Uzm. Dr. Yazıcıoğlu, insülin direncinin belirtileri arasında uyku halinin yer almasına dikkat çekerek “Ağır bir yemek sonrası veya şekerli bir gıda yedikten sonra gereğinden fazla bir ağırlık hissi, uyku hali oluşması. Yemekten sonra şekerin kontrolsüz olarak düşmeye başlamasıyla el titremesi, terleme, mide kazınması şikayetleri, kilo almanın kontrol edilememesi, iştah artışı." sözlerine yer verdi.
Aynı zamanda insülin direnci söz konusu olduğunda kilo vermenin zorluğuna dikkat çeken Uzm. Dr. Yazıcıoğlu, "İnsülin direnci yüksek olan kişilerde özellikle kilo vermek zordur. Vücut sürekli yağ depolanmasını söyler. Bu nedenle yağların yakılması mümkün olmaz. Orantısız salgılanan insülin kan şekerinde düşmelere yol açtığından nasıl insan susuz kalır ve canı devamlı su içmek isterse, şekerli yiyeceklere karşı kontrol edilemez bir iştah oluşur. Bu nedenle insülin direnci olan hastalar verilen diyete uyamazlar ve kilo veremezler.” dedi.
RİSKLERİ ÖNLEMEK MÜMKÜN
Kan testi yapılarak direnç seviyesinin ölçülebildiğini hatırlatan Uzm. Dr. Gökhan Yazıcıoğlu, “Direncin yüksek olduğu kişiler için öncelikle doğru diyet ve egzersiz planlaması yapılması gerekir. Buna rağmen düzelme görülmezse 2-3 ay ya da en fazla 6 aylık tedavilerle seviye normale döndürülebilir." sözlerini kullandı.
Kalp hastalığı riskine de dikkat çeken Uzm.

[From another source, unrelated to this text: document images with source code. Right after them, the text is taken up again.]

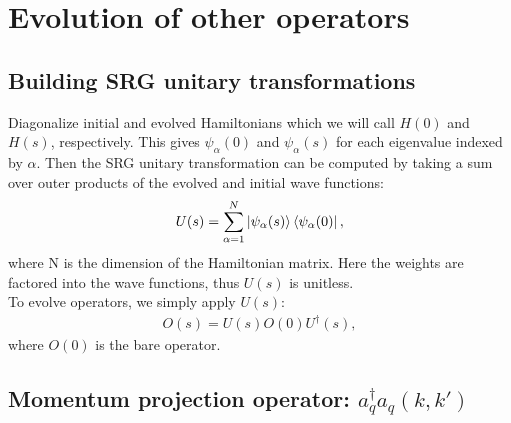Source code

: \documentclass[preprintnumbers,floatfix,aps,prc,preprint,nofootinbib]{revtex4-1}
\begin{document}
\section{Evolution of other operators}
\label{sec:evolution_other_operators}


\subsection{Building SRG unitary transformations}
\label{sec:srg_unitary_transformations}


Diagonalize initial and evolved Hamiltonians which we will call $H(0)$ and $H(s)$, respectively. This gives $\psi_{\alpha}(0)$ and $\psi_{\alpha}(s)$ for each eigenvalue indexed by $\alpha$. Then the SRG unitary transformation can be computed by taking a sum over outer products of the evolved and initial wave functions:
%
\begin{eqnarray}
	\label{eq:unitary_transformation}
	U(s) = \sum_{\alpha=1}^{N} \ket{\psi_{\alpha}(s)} \bra{\psi_{\alpha}(0)},
\end{eqnarray}
%
where N is the dimension of the Hamiltonian matrix. Here the weights are factored into the wave functions, thus $U(s)$ is unitless.
\\

To evolve operators, we simply apply $U(s)$:
%
\begin{eqnarray}
	\label{eq:evolved_operator}
	O(s) = U(s) O(0) U^{\dagger}(s),
\end{eqnarray}
%
where $O(0)$ is the bare operator.


\subsection{Momentum projection operator: $a^{\dagger}_q a_q (k, k')$}
\label{sec:momentum_proj_operator}
\end{document}
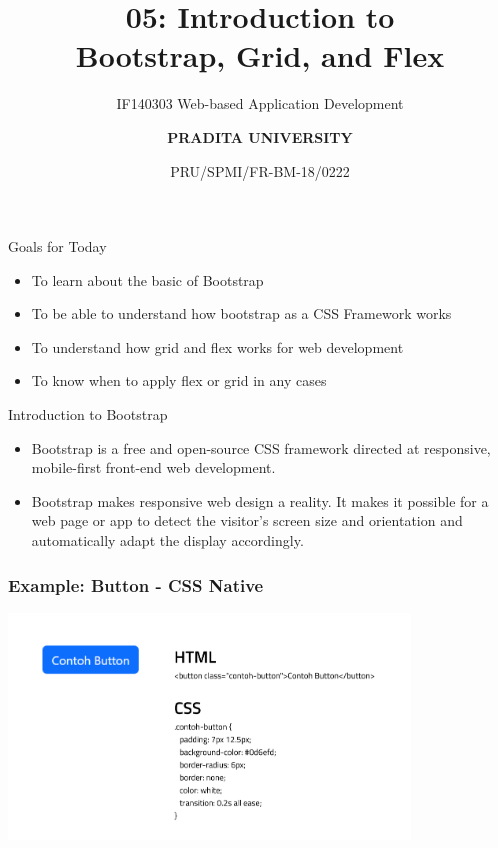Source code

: \documentclass[aspectratio=169, table]{beamer}
\subtitle{IF140303 Web-based Application Development}
\title{\huge {\textbf{05: Introduction to\\Bootstrap, Grid, and Flex}}}
\date[Serial]{\scriptsize {PRU/SPMI/FR-BM-18/0222}}
\author[Pradita]{\small {\textbf{PRADITA UNIVERSITY}}}
\begin{document}
\begin{frame}
    \titlepage
\end{frame}

\begin{frame}{Goals for Today}
    \vskip-1cm
    \begin{itemize}
        \item To learn about the basic of Bootstrap
        \item To be able to understand how bootstrap as a CSS Framework works
        \item To understand how grid and flex works for web development
        \item To know when to apply flex or grid in any cases
    \end{itemize}
\end{frame}

\begin{frame}{Introduction to Bootstrap}
    \vskip-0cm
    \begin{itemize}
        \item Bootstrap is a free and open-source CSS framework directed at responsive, mobile-first front-end web development.
        \item Bootstrap makes responsive web design a reality. It makes it possible for a web page or app to detect the visitor's screen size and orientation and automatically adapt the display accordingly.
    \end{itemize}
\end{frame}

\begin{frame}[fragile]
	\frametitle{Example: Button - CSS Native}
	\vskip1cm
	\begin{center}
		\includegraphics[width=0.8\textwidth]{classFiles/button-css-native.png}
	\end{center}
\end{frame}
\end{document}
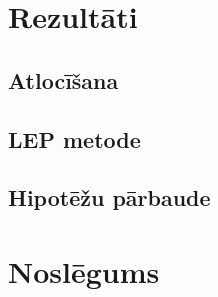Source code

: \documentclass[titlepage, a4paper, LV]{mythesis}
\begin{document}
\chapter{Rezultāti}
\label{chap:results}


\section{Atlocīšana}


\clearpage
\section{LEP metode}


\clearpage
\section{Hipotēžu pārbaude}


\chapter{Noslēgums}


\clearpage
\printbibliography[heading=bibintoc]
\end{document}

Dr. Yazıcıoğlu, "İnsülin direnci seviyesi normale döndüğünde de kilo vermenin önündeki engel kalkar, hastalar hızla kilo verir ve de iştahları anında kesilir. En önemlisi kalp hastalığı riski, kanser tiplerine yatkınlık, şeker hastalığı da bu sayede önlenecektir” diyerek açıklamalarını tamamladı.